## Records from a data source
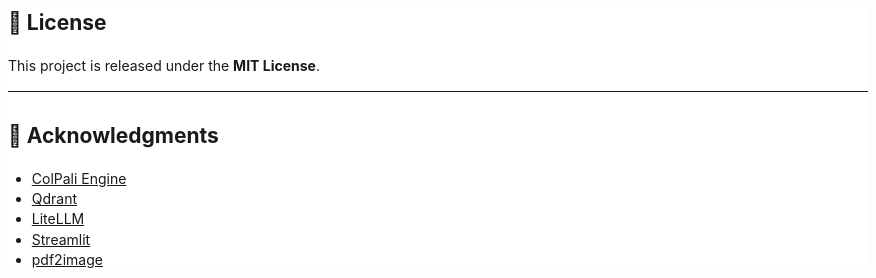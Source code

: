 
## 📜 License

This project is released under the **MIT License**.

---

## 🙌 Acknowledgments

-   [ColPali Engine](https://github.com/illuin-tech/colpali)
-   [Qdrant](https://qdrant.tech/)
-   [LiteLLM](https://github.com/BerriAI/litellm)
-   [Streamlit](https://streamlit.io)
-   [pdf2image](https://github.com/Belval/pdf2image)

==

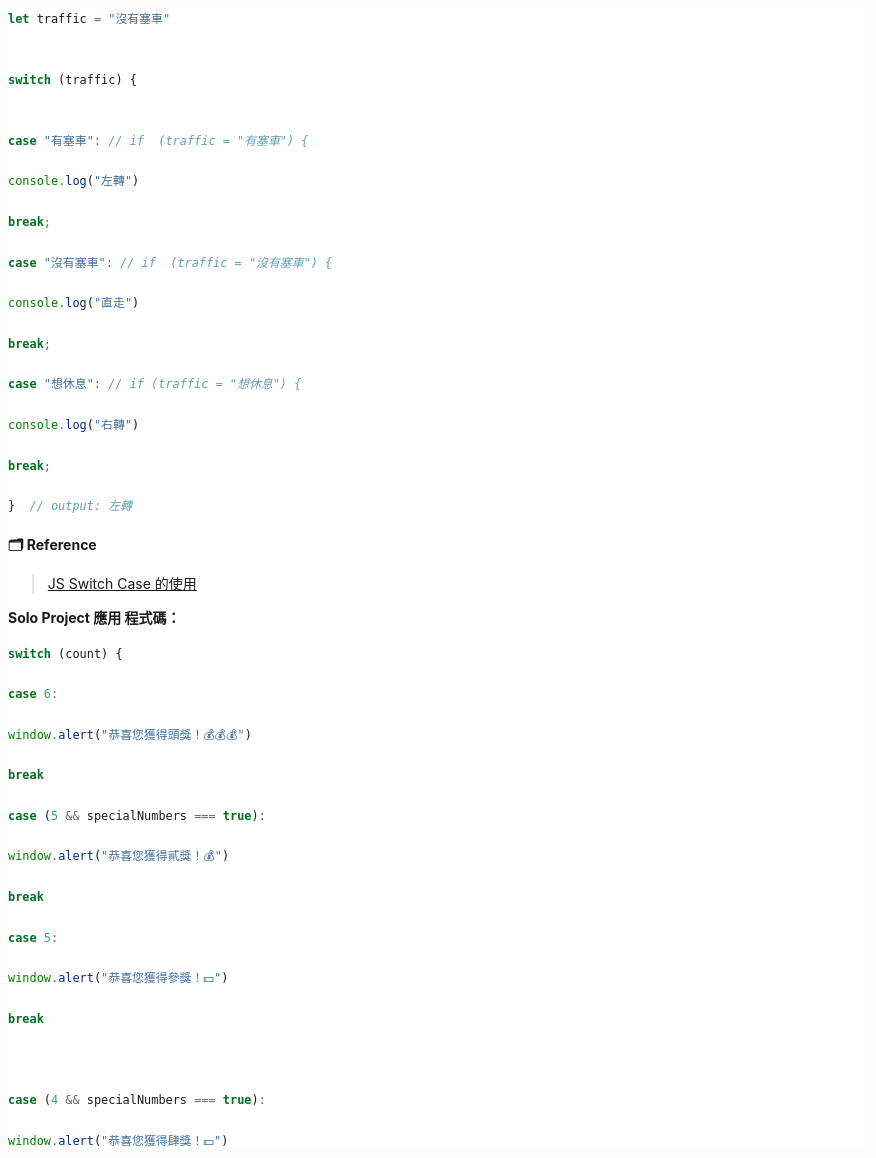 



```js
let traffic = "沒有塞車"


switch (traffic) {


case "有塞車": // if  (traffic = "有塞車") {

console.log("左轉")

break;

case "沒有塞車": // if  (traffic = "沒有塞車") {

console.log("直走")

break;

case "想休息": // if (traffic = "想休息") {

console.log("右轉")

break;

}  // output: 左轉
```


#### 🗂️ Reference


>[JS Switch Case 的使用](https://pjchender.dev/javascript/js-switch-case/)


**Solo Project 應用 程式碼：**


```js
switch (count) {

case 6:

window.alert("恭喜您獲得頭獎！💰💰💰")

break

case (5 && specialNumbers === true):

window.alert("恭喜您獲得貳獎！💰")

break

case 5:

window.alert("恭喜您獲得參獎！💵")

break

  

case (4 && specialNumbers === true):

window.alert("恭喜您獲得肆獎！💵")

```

## TO DO
For this exercise, find all lines in the records containing the word "github" and copy them.

## ANSWER BELOW
-   [ColPali Engine](https://github.com/illuin-tech/colpali)
-   [LiteLLM](https://github.com/BerriAI/litellm)
-   [pdf2image](https://github.com/Belval/pdf2image)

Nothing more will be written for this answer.